- [WORK TASK] If a line in the entries below includes the string "cache", copy it out.

-- SUPPLIED MATERIAL follows --

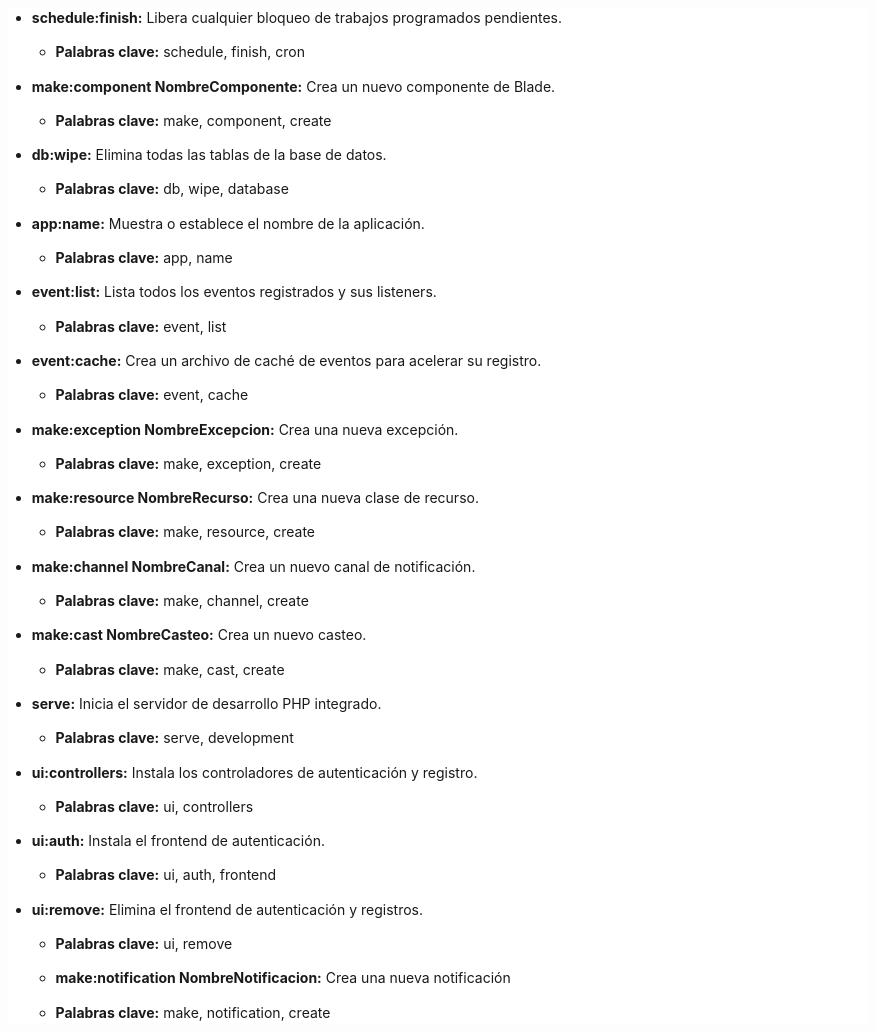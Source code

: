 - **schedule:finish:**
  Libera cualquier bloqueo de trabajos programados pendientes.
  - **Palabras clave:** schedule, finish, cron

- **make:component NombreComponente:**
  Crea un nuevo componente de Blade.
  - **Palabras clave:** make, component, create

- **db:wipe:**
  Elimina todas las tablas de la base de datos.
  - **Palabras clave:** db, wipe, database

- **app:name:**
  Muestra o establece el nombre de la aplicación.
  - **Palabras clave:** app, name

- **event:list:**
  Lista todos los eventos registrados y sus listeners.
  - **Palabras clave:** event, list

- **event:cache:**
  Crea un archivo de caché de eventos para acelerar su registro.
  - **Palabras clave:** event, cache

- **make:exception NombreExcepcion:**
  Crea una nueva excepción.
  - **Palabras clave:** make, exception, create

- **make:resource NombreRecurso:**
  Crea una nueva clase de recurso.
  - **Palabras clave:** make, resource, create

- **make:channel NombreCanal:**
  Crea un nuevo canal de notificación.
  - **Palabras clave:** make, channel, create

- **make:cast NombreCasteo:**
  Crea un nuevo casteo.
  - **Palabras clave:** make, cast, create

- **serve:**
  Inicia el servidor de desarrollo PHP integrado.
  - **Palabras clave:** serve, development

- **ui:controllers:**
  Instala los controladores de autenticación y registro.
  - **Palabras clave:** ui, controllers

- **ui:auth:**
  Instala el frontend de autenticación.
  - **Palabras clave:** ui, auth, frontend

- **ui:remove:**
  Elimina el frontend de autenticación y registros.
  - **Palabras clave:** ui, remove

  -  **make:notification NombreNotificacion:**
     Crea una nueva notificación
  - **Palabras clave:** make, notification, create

-- SUPPLIED MATERIAL concluded --
-- SUPPLIED MATERIAL follows --

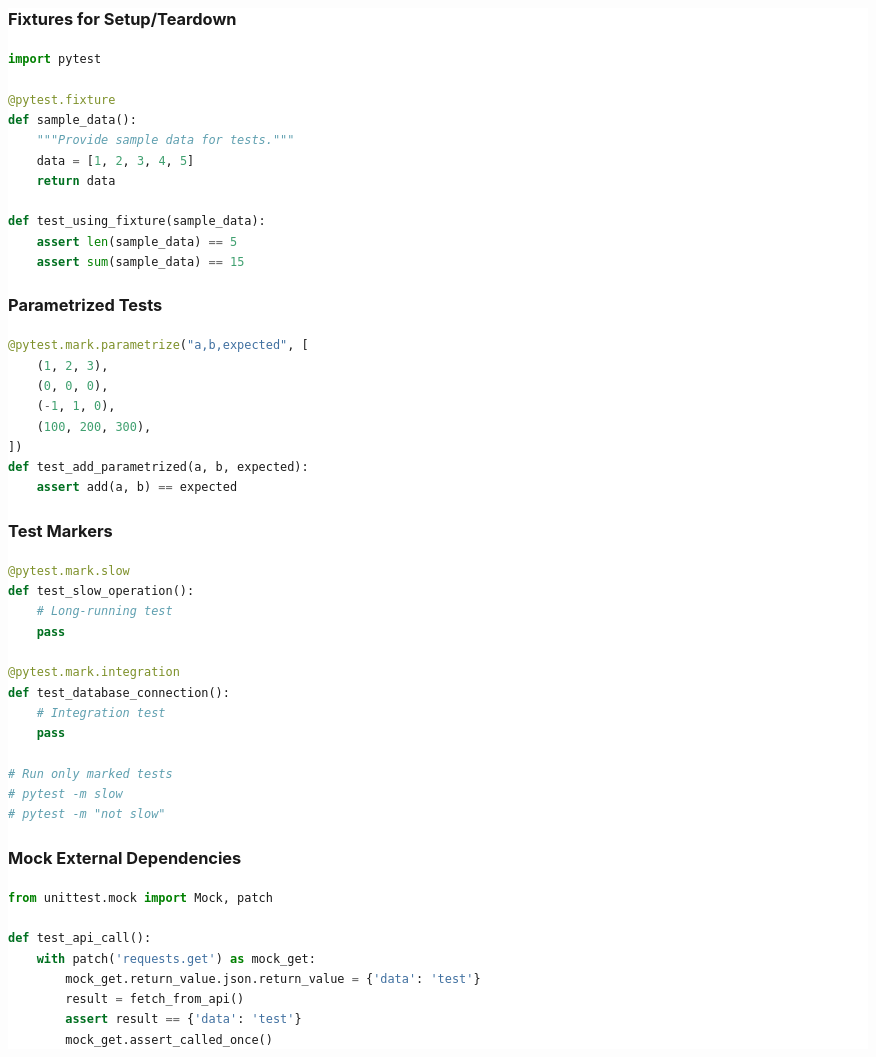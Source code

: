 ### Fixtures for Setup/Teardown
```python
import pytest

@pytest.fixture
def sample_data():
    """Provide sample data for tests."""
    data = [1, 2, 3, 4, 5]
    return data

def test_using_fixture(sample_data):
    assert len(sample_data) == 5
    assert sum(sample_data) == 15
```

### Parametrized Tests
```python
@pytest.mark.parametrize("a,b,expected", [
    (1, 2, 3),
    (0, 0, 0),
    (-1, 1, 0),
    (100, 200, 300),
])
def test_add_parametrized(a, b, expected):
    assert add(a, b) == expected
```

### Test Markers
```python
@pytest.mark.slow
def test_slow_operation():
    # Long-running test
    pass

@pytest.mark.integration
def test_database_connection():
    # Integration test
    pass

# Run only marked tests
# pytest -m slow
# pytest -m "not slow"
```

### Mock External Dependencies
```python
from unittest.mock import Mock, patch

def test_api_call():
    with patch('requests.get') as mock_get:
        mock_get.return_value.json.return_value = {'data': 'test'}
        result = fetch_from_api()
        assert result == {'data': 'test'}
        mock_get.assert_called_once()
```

-- SUPPLIED MATERIAL concluded --
-- SUPPLIED MATERIAL follows --

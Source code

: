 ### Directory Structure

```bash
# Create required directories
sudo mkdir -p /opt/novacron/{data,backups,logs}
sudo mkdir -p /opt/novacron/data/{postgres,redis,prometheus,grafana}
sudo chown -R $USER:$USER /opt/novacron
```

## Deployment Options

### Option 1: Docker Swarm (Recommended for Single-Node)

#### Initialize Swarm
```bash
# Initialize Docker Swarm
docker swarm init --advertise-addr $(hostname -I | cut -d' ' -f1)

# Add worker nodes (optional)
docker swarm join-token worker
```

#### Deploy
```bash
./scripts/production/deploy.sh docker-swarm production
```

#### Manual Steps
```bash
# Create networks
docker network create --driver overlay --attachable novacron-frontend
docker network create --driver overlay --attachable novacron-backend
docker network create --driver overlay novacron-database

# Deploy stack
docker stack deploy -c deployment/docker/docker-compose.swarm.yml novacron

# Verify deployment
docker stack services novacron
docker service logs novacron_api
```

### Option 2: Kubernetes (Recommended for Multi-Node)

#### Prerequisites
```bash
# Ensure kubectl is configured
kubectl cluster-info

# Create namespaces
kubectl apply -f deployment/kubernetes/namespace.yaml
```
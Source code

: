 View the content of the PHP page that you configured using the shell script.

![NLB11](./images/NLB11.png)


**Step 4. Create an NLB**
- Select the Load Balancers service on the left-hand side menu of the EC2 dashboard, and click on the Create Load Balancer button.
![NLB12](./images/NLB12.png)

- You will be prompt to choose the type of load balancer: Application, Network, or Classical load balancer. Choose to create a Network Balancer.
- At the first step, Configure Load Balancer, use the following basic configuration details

-- SUPPLIED MATERIAL concluded --

- [FINISHED EXERCISE]
- **event:cache:**
  - **Palabras clave:** event, cache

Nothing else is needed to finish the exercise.